Elle fut surprise qu'il se souvienne de son nom. Surprise et surtout, très touchée. Il libéra sa main, à son plus grand dam. Qu'il la touche l'apaisait comme personne avant lui. Bien que peu... aucun garçon, en fait, ne l'avait déjà touché. Tous sur l'île savaient que Adrien Carter la revendiquerait d'ici trois ans. Personne n'osait s'attirer ses foudres.
Bien que pour Say, il était clair que jamais ce sale type ne la revendiquerait de force.
— Je ne plaisante pas, tu vas choper la mort.
— Sans rire. Quelle idée aussi de me fiche la trouille de cette façon, pourquoi tu me suivais ?
— Sors, s'il te plaît. C'en devient ridicule.
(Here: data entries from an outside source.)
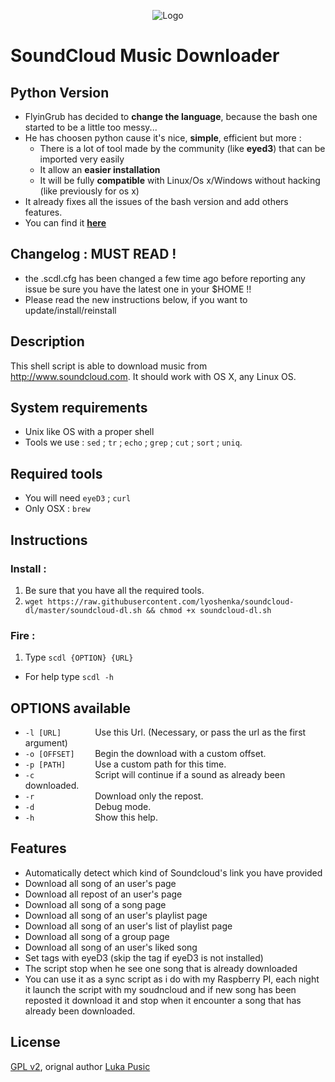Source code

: <p align="center">
  <img src="http://soundcloud-dl.com/soundcloud-download-logo.png" alt="Logo"/>
</p>

# SoundCloud Music Downloader
## Python Version
* FlyinGrub has decided to **change the language**, because the bash one started to be a little too messy...
* He has choosen python cause it's nice, **simple**, efficient but more :
    * There is a lot of tool made by the community (like **eyed3**) that can be imported very easily
    * It allow an **easier installation**
    * It will be fully **compatible** with Linux/Os x/Windows without hacking (like previously for os x)
* It already fixes all the issues of the bash version and add others features.
* You can find it **[here](https://github.com/flyingrub/scdl)**

## Changelog : MUST READ !
* the .scdl.cfg has been changed a few time ago before reporting any issue be sure you have the latest one in your $HOME !!
* Please read the new instructions below, if you want to update/install/reinstall

## Description

This shell script is able to download music from http://www.soundcloud.com.
It should work with OS X, any Linux OS.

## System requirements

* Unix like OS with a proper shell
* Tools we use : `sed` ; `tr` ; `echo` ; `grep` ; `cut` ; `sort` ; `uniq`.


## Required tools

* You will need `eyeD3` ; `curl`
* Only OSX : `brew`


## Instructions

### Install :
1. Be sure that you have all the required tools.
2. `wget https://raw.githubusercontent.com/lyoshenka/soundcloud-dl/master/soundcloud-dl.sh && chmod +x soundcloud-dl.sh`

### Fire :
1. Type `scdl {OPTION} {URL}`
* For help type `scdl -h`

## OPTIONS available
* `-l [URL]       ` Use this Url. (Necessary, or pass the url as the first argument)
* `-o [OFFSET]    ` Begin the download with a custom offset.
* `-p [PATH]      ` Use a custom path for this time.
* `-c             ` Script will continue if a sound as already been downloaded.
* `-r             ` Download only the repost.
* `-d             ` Debug mode.
* `-h             ` Show this help.

## Features

* Automatically detect which kind of Soundcloud's link you have provided
* Download all song of an user's page
* Download all repost of an user's page
* Download all song of a song page
* Download all song of an user's playlist page
* Download all song of an user's list of playlist page
* Download all song of a group page
* Download all song of an user's liked song
* Set tags with eyeD3 (skip the tag if eyeD3 is not installed)
* The script stop when he see one song that is already downloaded
* You can use it as a sync script as i do with my Raspberry PI, each night it launch the script with my soudncloud and if new song has been reposted it download it and stop when it encounter a song that has already been downloaded.

## License

[GPL v2](https://www.gnu.org/licenses/gpl-2.0.txt), orignal author [Luka Pusic](http://pusic.si)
Oh, elle n'en doutait pas une seconde.
— Si j'étais comme mon frère, Say, continua-t-il, je t'obligerais à sortir.
— Tiens donc.
Les Alphas possédaient tous une pure énergie capable de tout écraser sur leur passage, mais celle d'Ash était pire que toute celle qu'elle avait déjà perçue. Sans qu'il ne tente de la dominer, elle pouvait sentir cette force dresser les poils de sa nuque.
— Mais tout le monde sait que je suis bien plus futé que cet imbécile. Que fait-il que je fasse pour t'éviter une noyade ?
— T'éloigner ?
Avec un sourire mi-amusé, mi-blasé, il s'exécuta.
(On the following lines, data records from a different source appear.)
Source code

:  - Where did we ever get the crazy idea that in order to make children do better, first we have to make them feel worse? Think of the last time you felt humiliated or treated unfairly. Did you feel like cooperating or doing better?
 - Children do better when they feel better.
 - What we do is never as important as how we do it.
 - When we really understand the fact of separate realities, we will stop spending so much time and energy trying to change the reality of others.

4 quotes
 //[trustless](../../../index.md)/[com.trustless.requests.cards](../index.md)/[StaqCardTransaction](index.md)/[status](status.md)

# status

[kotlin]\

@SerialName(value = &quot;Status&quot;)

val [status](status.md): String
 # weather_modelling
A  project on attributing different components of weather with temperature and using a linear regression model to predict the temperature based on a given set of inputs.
— Comment va maman Warren ? lança-t-il.
— Très bien.
— Elle a été invitée chez mon père récemment ?
— Oui, répondit-elle en se préparant mentalement à la transformation. Ton cher papa veut que j'épouse ton imbécile de frère. Tu y crois ça ?
Si elle avait levé les yeux sur lui à cet instant, elle aurait remarqué ses poings fermés par une fureur extrême.
— Pourquoi erres-tu sur le territoire de ma meute, Sayana Warren ?
Elle n'avait pas entendu quelqu'un prononcer son prénom complet depuis des lustres. Ça prouvait qu'il ne l'avait pas oublié. Cette idée lui plut étrangement beaucoup.
— Rien, je me promène.
Elle n'allait pas lui avouer qu'elle mourrait d'envie de savoir s'il était réellement rentré et que pour ça, elle avait piétiné l'une des premières règles de l'île.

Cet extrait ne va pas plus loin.